Semelhante aos cartões de transporte ou crachás de controle de acesso, basta aproximar o cartão do sensor para fazer o pagamento. Duran argumenta que a facilidade de pagar sem entregar o cartão a um funcionário, assinar ou digitar senha, evita que um cliente desista de uma pequena compra por causa da fila, ou por falta de troco. Normalmente são definidos limites baixos para a transação e o terminal opera offline, o que evita a espera pela discagem e autorização. Além de acrescentar conveniência para os estabelecimentos que já aceitam o cartão, vamos atender a novos segmentos, afirma.
A disseminação do uso do cartão sem contato, todavia, exige que os bancos emissores passem a incluir o recurso no plástico entregue a seus clientes. Embora tenha concluído a fase piloto no final do ano passado, a Redecard continuará focada no mercado do Rio de Janeiro, antes de uma expansão nacional da oferta. No Rio, o uso de cartão está acima da média. Vamos estudar para entender melhor itens como ticket médio, aceitação do público e resultados em cada segmento. Como já há cerca de 60 milhões de PayPass emitidos no mundo, com validade internacional, é interessante também disponibilizar o serviço em uma cidade turística, explica.
Um POS contido em um único chip
Para acelerar o uso do celular como terminal de pagamento, a Redecard já fecha acordos com as operadoras para embarcar a aplicação de transações com cartão de crédito em um chip. Com a aplicação em Java (baixada para o celular), já temos mais de 10 mil
icroestabelecimentos (como táxis, prestadores de serviços domésticos, ou vendedores ambulantes) conveniados e um crescimento de 20% mês a mês. A opção de enviar um chip com o aplicativo é uma facilidade que aumenta a aceitação entre os varejistas, diz Duran.
O custo de telecomunicações, segundo o diretor, fica entre R$ 0,05 e R$ 0,07 por transação. Ele esclarece que o cliente final só precisa informar o número de seu cartão, digitado no celular do vendedor ou prestador de serviço. Atingimos segmentos que precisam de mobilidade e
condições de oferecer mais conveniência a seus clientes, mas que não têm volume que justifique um custo mensal de R$ 100 (de aluguel do POS), afirma.
Você é o que você paga
Por questões de segurança, os estabelecimentos não podem armazenar informações financeiras sobre os clientes, o que os impede de usar os dados sobre pagamentos para conhecer e servir melhor o consumidor. Para preencher essa lacuna, a Cielo vai intensificar a oferta de serviços baseados na Plataforma de Promoções, em que o lojista define como as informações – gerenciadas de forma segura pela Cielo – podem alavancar vendas associadas, além de criar campanhas e premiações.
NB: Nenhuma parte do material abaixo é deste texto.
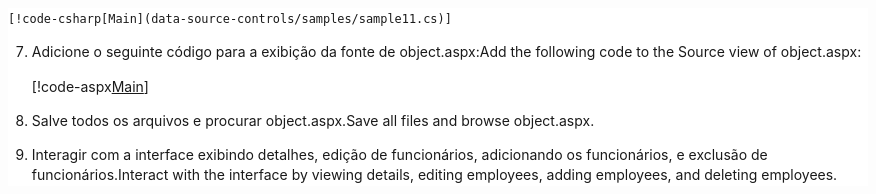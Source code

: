     [!code-csharp[Main](data-source-controls/samples/sample11.cs)]
7. <span data-ttu-id="75f1c-315">Adicione o seguinte código para a exibição da fonte de object.aspx:</span><span class="sxs-lookup"><span data-stu-id="75f1c-315">Add the following code to the Source view of object.aspx:</span></span> 

    [!code-aspx[Main](data-source-controls/samples/sample12.aspx)]
8. <span data-ttu-id="75f1c-316">Salve todos os arquivos e procurar object.aspx.</span><span class="sxs-lookup"><span data-stu-id="75f1c-316">Save all files and browse object.aspx.</span></span>
9. <span data-ttu-id="75f1c-317">Interagir com a interface exibindo detalhes, edição de funcionários, adicionando os funcionários, e exclusão de funcionários.</span><span class="sxs-lookup"><span data-stu-id="75f1c-317">Interact with the interface by viewing details, editing employees, adding employees, and deleting employees.</span></span>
A linguagem do emissor é acumular pontos e resgatar depois. Já o varejista busca a fidelização na base do ´gastou, levou´. Se um frequentador de um restaurante a quilo paga 10 refeições com o cartão, ao passar o cartão na 11ª o PDV avisa que hoje é por conta da casa, exemplifica Chedid .
Na prática, o PDV funciona como terminal de um sistema de CRM (gestão de relacionamento com clientes), cujas informações ficam sob custódia da Cielo.
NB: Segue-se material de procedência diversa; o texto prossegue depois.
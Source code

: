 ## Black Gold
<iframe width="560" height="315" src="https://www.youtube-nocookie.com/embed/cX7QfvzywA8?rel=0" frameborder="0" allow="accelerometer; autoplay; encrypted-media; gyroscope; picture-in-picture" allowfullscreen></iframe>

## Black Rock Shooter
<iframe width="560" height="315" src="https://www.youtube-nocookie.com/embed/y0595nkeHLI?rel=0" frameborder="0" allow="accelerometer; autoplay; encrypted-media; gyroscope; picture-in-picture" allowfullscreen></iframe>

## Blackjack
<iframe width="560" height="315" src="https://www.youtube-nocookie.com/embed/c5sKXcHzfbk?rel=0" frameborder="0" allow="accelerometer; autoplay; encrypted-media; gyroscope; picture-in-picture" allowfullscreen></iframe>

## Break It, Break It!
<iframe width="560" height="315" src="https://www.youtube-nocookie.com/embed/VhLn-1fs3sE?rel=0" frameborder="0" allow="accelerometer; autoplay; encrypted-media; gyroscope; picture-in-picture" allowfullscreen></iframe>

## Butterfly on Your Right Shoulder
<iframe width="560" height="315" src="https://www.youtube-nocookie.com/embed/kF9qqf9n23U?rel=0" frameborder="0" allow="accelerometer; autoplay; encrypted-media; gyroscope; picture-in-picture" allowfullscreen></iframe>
Outro serviço de valor agregado, nesse acaso para as empresas usuárias de cartões Visa, é o VCorp, um produto empresarial que simplifica o uso em atividades profissionais, conforme políticas definidas. Se o empregador se compromete a pagar o hotel e o funcionário gasta com vídeos pagos, uma despesa é lançada na fatura da empresa e outra na conta pessoal, exemplifica.
Segundo Chedid, a captura de dados estendida, em que se aproveitam dados complementares à transação financeira, é um dos caminhos para expandir a oferta à base de clientes já consolidada.